3.2 FcεRI – structure and function on effector cells and APCs
The high-affinity IgE receptor (FcεRI) is a member of the immunoglobulin (Ig) superfamily. It is highly expressed as an αβγ2 tetramer (~200,000 molecules/cell) on the surface of mast cells and basophils35,36
It consists of four polypeptide chains, an α chain, a β chain and two disulfide-linked γ chains37(Saini et al.,2001). In human monocytes, Langerhans” cells and peripheral blood DCs, eosinophils, platelets and smooth-muscle cells, FcεRI is expressed as a αγ2 trimer, consisting of one α and two γ chains3,38. The α chain consists of an extracellular domain, a single transmembrane helix domain and a short cytoplasmic sequence. The IgE binding function of the high-affinity IgE receptor is confined to the two extracellular domains of the α chain, with a 1:1 binding stoichiometry. Both intracellular sequences of the β and γ chains consist of immunoreceptor tyrosine-based activation motifs (ITAMs). The β subunit chain functions as an amplifier of downstream events after the initial activation of surface FcεRI37 (Saini et al., 2001). The lack of a β chain may account for the variable expression of this receptor on certain cells.

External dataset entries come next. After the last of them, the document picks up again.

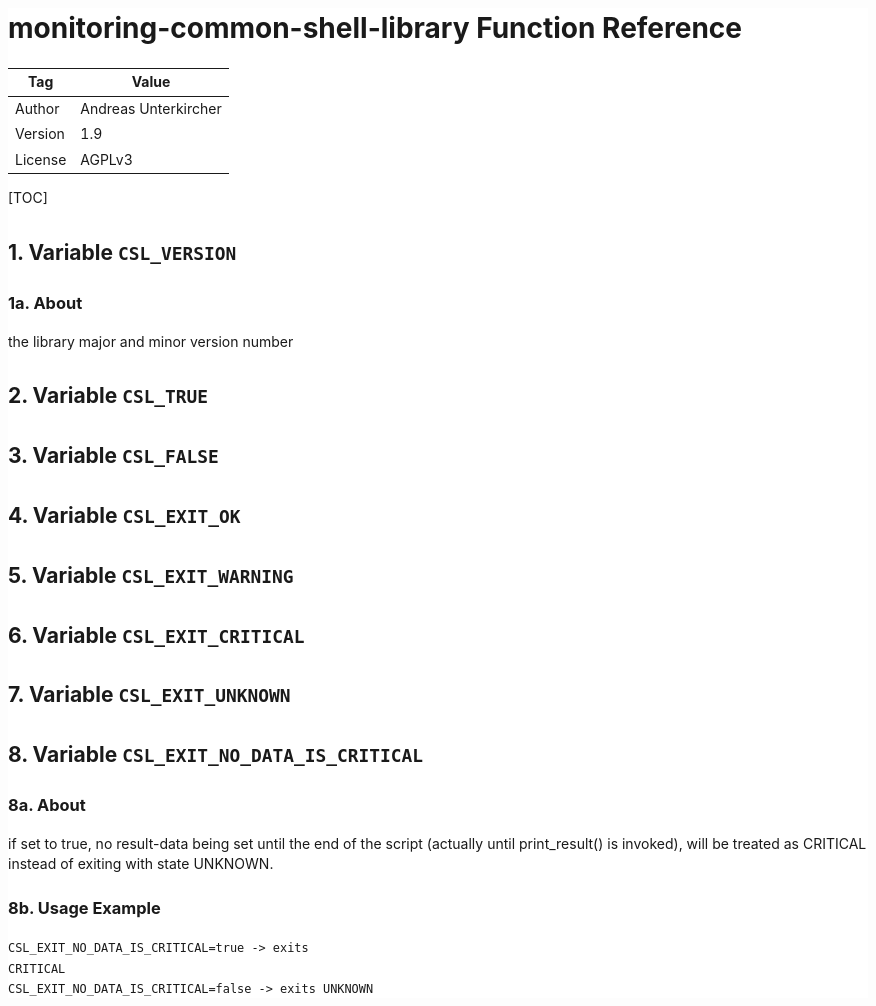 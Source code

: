 # monitoring-common-shell-library Function Reference

| Tag | Value |
| - | - |
| Author | Andreas Unterkircher |
| Version | 1.9 |
| License | AGPLv3 |


[TOC]

## 1. Variable `CSL_VERSION`

### 1a. About

the library major and minor version number

## 2. Variable `CSL_TRUE`

## 3. Variable `CSL_FALSE`

## 4. Variable `CSL_EXIT_OK`

## 5. Variable `CSL_EXIT_WARNING`

## 6. Variable `CSL_EXIT_CRITICAL`

## 7. Variable `CSL_EXIT_UNKNOWN`

## 8. Variable `CSL_EXIT_NO_DATA_IS_CRITICAL`

### 8a. About

if set to true, no result-data being set until the end of the script
(actually until print_result() is invoked), will be treated as CRITICAL
instead of exiting with state UNKNOWN.

### 8b. Usage Example

```
CSL_EXIT_NO_DATA_IS_CRITICAL=true -> exits
CRITICAL
CSL_EXIT_NO_DATA_IS_CRITICAL=false -> exits UNKNOWN
```


[^1]: Created by _shell-docs-gen.sh_ _v1.6.1_ on Sat Dec  8 07:22:20 UTC 2018. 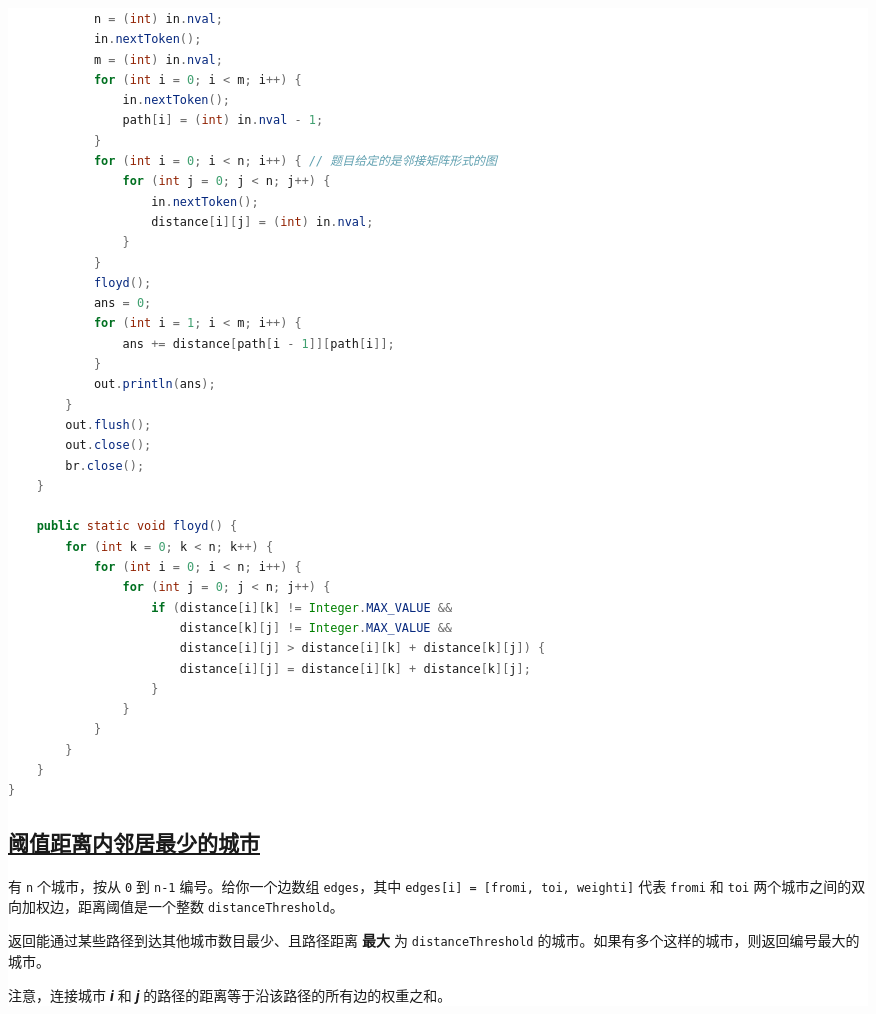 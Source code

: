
 ```java
            n = (int) in.nval;
            in.nextToken();
            m = (int) in.nval;
            for (int i = 0; i < m; i++) {
                in.nextToken();
                path[i] = (int) in.nval - 1;
            }
            for (int i = 0; i < n; i++) { // 题目给定的是邻接矩阵形式的图
                for (int j = 0; j < n; j++) {
                    in.nextToken();
                    distance[i][j] = (int) in.nval;
                }
            }
            floyd();
            ans = 0;
            for (int i = 1; i < m; i++) {
                ans += distance[path[i - 1]][path[i]];
            }
            out.println(ans);
        }
        out.flush();
        out.close();
        br.close();
    }

    public static void floyd() {
        for (int k = 0; k < n; k++) {
            for (int i = 0; i < n; i++) {
                for (int j = 0; j < n; j++) {
                    if (distance[i][k] != Integer.MAX_VALUE &&
                        distance[k][j] != Integer.MAX_VALUE && 
                        distance[i][j] > distance[i][k] + distance[k][j]) {
                        distance[i][j] = distance[i][k] + distance[k][j];
                    }
                }
            }
        }
    }
}
```

## [阈值距离内邻居最少的城市](https://leetcode.cn/problems/find-the-city-with-the-smallest-number-of-neighbors-at-a-threshold-distance/)

有 `n` 个城市，按从 `0` 到 `n-1` 编号。给你一个边数组 `edges`，其中 `edges[i] = [fromi, toi, weighti]` 代表 `fromi` 和 `toi` 两个城市之间的双向加权边，距离阈值是一个整数 `distanceThreshold`。

返回能通过某些路径到达其他城市数目最少、且路径距离 **最大** 为 `distanceThreshold` 的城市。如果有多个这样的城市，则返回编号最大的城市。

注意，连接城市 ***i*** 和 ***j*** 的路径的距离等于沿该路径的所有边的权重之和。
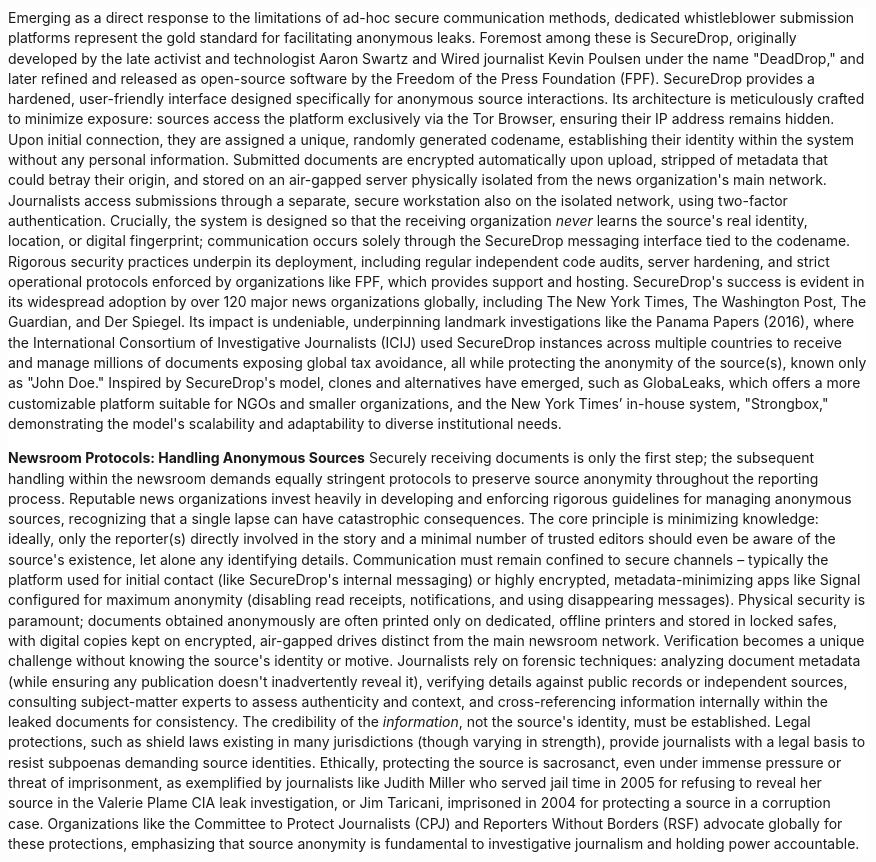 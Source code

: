 Emerging as a direct response to the limitations of ad-hoc secure communication methods, dedicated whistleblower submission platforms represent the gold standard for facilitating anonymous leaks. Foremost among these is SecureDrop, originally developed by the late activist and technologist Aaron Swartz and Wired journalist Kevin Poulsen under the name "DeadDrop," and later refined and released as open-source software by the Freedom of the Press Foundation (FPF). SecureDrop provides a hardened, user-friendly interface designed specifically for anonymous source interactions. Its architecture is meticulously crafted to minimize exposure: sources access the platform exclusively via the Tor Browser, ensuring their IP address remains hidden. Upon initial connection, they are assigned a unique, randomly generated codename, establishing their identity within the system without any personal information. Submitted documents are encrypted automatically upon upload, stripped of metadata that could betray their origin, and stored on an air-gapped server physically isolated from the news organization's main network. Journalists access submissions through a separate, secure workstation also on the isolated network, using two-factor authentication. Crucially, the system is designed so that the receiving organization *never* learns the source's real identity, location, or digital fingerprint; communication occurs solely through the SecureDrop messaging interface tied to the codename. Rigorous security practices underpin its deployment, including regular independent code audits, server hardening, and strict operational protocols enforced by organizations like FPF, which provides support and hosting. SecureDrop's success is evident in its widespread adoption by over 120 major news organizations globally, including The New York Times, The Washington Post, The Guardian, and Der Spiegel. Its impact is undeniable, underpinning landmark investigations like the Panama Papers (2016), where the International Consortium of Investigative Journalists (ICIJ) used SecureDrop instances across multiple countries to receive and manage millions of documents exposing global tax avoidance, all while protecting the anonymity of the source(s), known only as "John Doe." Inspired by SecureDrop's model, clones and alternatives have emerged, such as GlobaLeaks, which offers a more customizable platform suitable for NGOs and smaller organizations, and the New York Times’ in-house system, "Strongbox," demonstrating the model's scalability and adaptability to diverse institutional needs.

**Newsroom Protocols: Handling Anonymous Sources**
Securely receiving documents is only the first step; the subsequent handling within the newsroom demands equally stringent protocols to preserve source anonymity throughout the reporting process. Reputable news organizations invest heavily in developing and enforcing rigorous guidelines for managing anonymous sources, recognizing that a single lapse can have catastrophic consequences. The core principle is minimizing knowledge: ideally, only the reporter(s) directly involved in the story and a minimal number of trusted editors should even be aware of the source's existence, let alone any identifying details. Communication must remain confined to secure channels – typically the platform used for initial contact (like SecureDrop's internal messaging) or highly encrypted, metadata-minimizing apps like Signal configured for maximum anonymity (disabling read receipts, notifications, and using disappearing messages). Physical security is paramount; documents obtained anonymously are often printed only on dedicated, offline printers and stored in locked safes, with digital copies kept on encrypted, air-gapped drives distinct from the main newsroom network. Verification becomes a unique challenge without knowing the source's identity or motive. Journalists rely on forensic techniques: analyzing document metadata (while ensuring any publication doesn't inadvertently reveal it), verifying details against public records or independent sources, consulting subject-matter experts to assess authenticity and context, and cross-referencing information internally within the leaked documents for consistency. The credibility of the *information*, not the source's identity, must be established. Legal protections, such as shield laws existing in many jurisdictions (though varying in strength), provide journalists with a legal basis to resist subpoenas demanding source identities. Ethically, protecting the source is sacrosanct, even under immense pressure or threat of imprisonment, as exemplified by journalists like Judith Miller who served jail time in 2005 for refusing to reveal her source in the Valerie Plame CIA leak investigation, or Jim Taricani, imprisoned in 2004 for protecting a source in a corruption case. Organizations like the Committee to Protect Journalists (CPJ) and Reporters Without Borders (RSF) advocate globally for these protections, emphasizing that source anonymity is fundamental to investigative journalism and holding power accountable.
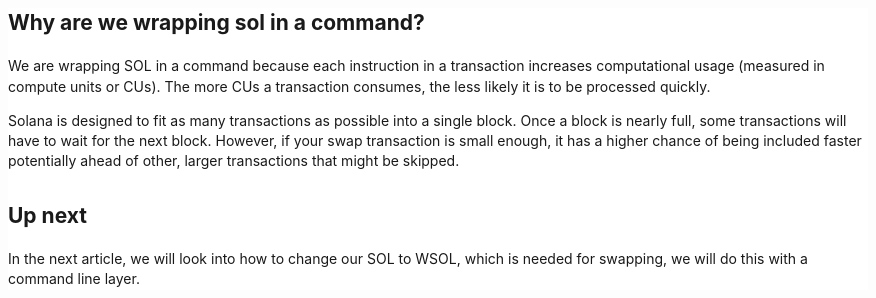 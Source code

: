 ## Why are we wrapping sol in a command?
We are wrapping SOL in a command because each instruction in a transaction increases computational usage (measured in compute units or CUs). The more CUs a transaction consumes, the less likely it is to be processed quickly.

Solana is designed to fit as many transactions as possible into a single block. Once a block is nearly full, some transactions will have to wait for the next block. However, if your swap transaction is small enough, it has a higher chance of being included faster potentially ahead of other, larger transactions that might be skipped. 

## Up next
In the next article, we will look into how to change our SOL to WSOL, which is needed for swapping, we will do this with a command line layer.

Cross-linking of tetrameric FcεRI on the surface of mast cells and basophils leads to cellular activation, resulting in degranulation and the release of preformed mediators, synthesis of lipid mediators and the release of inflammatory cytokines, leading to the recruitment of leukocytes which further enhance the allergic response39. IgE enhances the expression of FcεRI by stabilization of the receptor40,41, and occupancy of FcεRI can also prolong mast cell survival by IgE42
The trimeric expression of FcεRI on monocytes, DCs and Langerhans cells has been shown to facilitate allergen presentation to CD4+ T cells. The efficiency of FcεRI-mediated allergen uptake by antigen-presenting cells (APCs) is 100 to 1000-fold more effective than any endocytosis or pinocytosis17,43. FcεRI is up-regulated by mast cells in seasonal allergic rhinitis and its expression correlates with serum IgE concentrations44-47.